# Assigned task
Copy the result of filtering the entries below for lines that include the string "order".

# Input data
--------

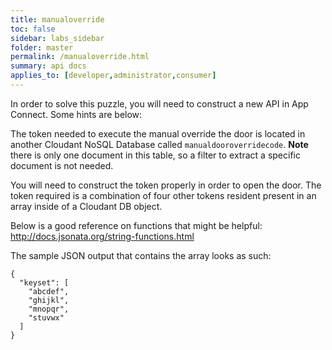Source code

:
 ```yaml
---
title: manualoverride
toc: false
sidebar: labs_sidebar
folder: master
permalink: /manualoverride.html
summary: api docs
applies_to: [developer,administrator,consumer]
---
```

In order to solve this puzzle, you will need to construct a new API in App Connect.  Some hints are below:  

The token needed to execute the manual override the door is located in another Cloudant NoSQL Database called `manualdooroverridecode`.  **Note** there is only one document in this table, so a filter to extract a specific document is not needed.

You will need to construct the token properly in order to open the door.   The token required is a combination of four other tokens resident present in an array inside of a Cloudant DB object.

Below is a good reference on functions that might be helpful:  http://docs.jsonata.org/string-functions.html

The sample JSON output that contains the array looks as such:

```
{
  "keyset": [
    "abcdef",
    "ghijkl",
    "mnopqr",
    "stuvwx"
  ]
}
```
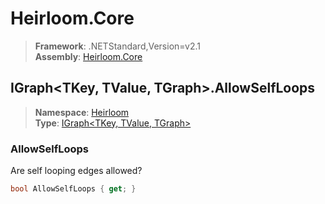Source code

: # Heirloom.Core

> **Framework**: .NETStandard,Version=v2.1  
> **Assembly**: [Heirloom.Core][0]  

## IGraph\<TKey, TValue, TGraph>.AllowSelfLoops

> **Namespace**: [Heirloom][0]  
> **Type**: [IGraph\<TKey, TValue, TGraph>][1]  

### AllowSelfLoops

Are self looping edges allowed?

```cs
bool AllowSelfLoops { get; }
```

[0]: ../Heirloom.Core.md
[1]: Heirloom.IGraph[TKey,TValue,TGraph].md
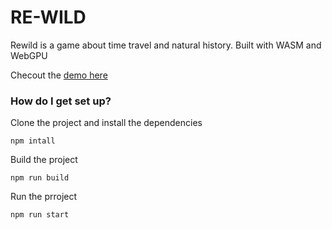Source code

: # RE-WILD

Rewild is a game about time travel and natural history. Built with WASM and WebGPU

Checout the [demo here](https://mkhenson.github.io/rewild/)

### How do I get set up?

Clone the project and install the dependencies

```
npm intall
```

Build the project

```
npm run build
```

Run the prroject

```
npm run start
```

--------

# Solution
In order to solve this puzzle, you will need to construct a new API in App Connect.  Some hints are below:  
You will need to construct the token properly in order to open the door.   The token required is a combination of four other tokens resident present in an array inside of a Cloudant DB object.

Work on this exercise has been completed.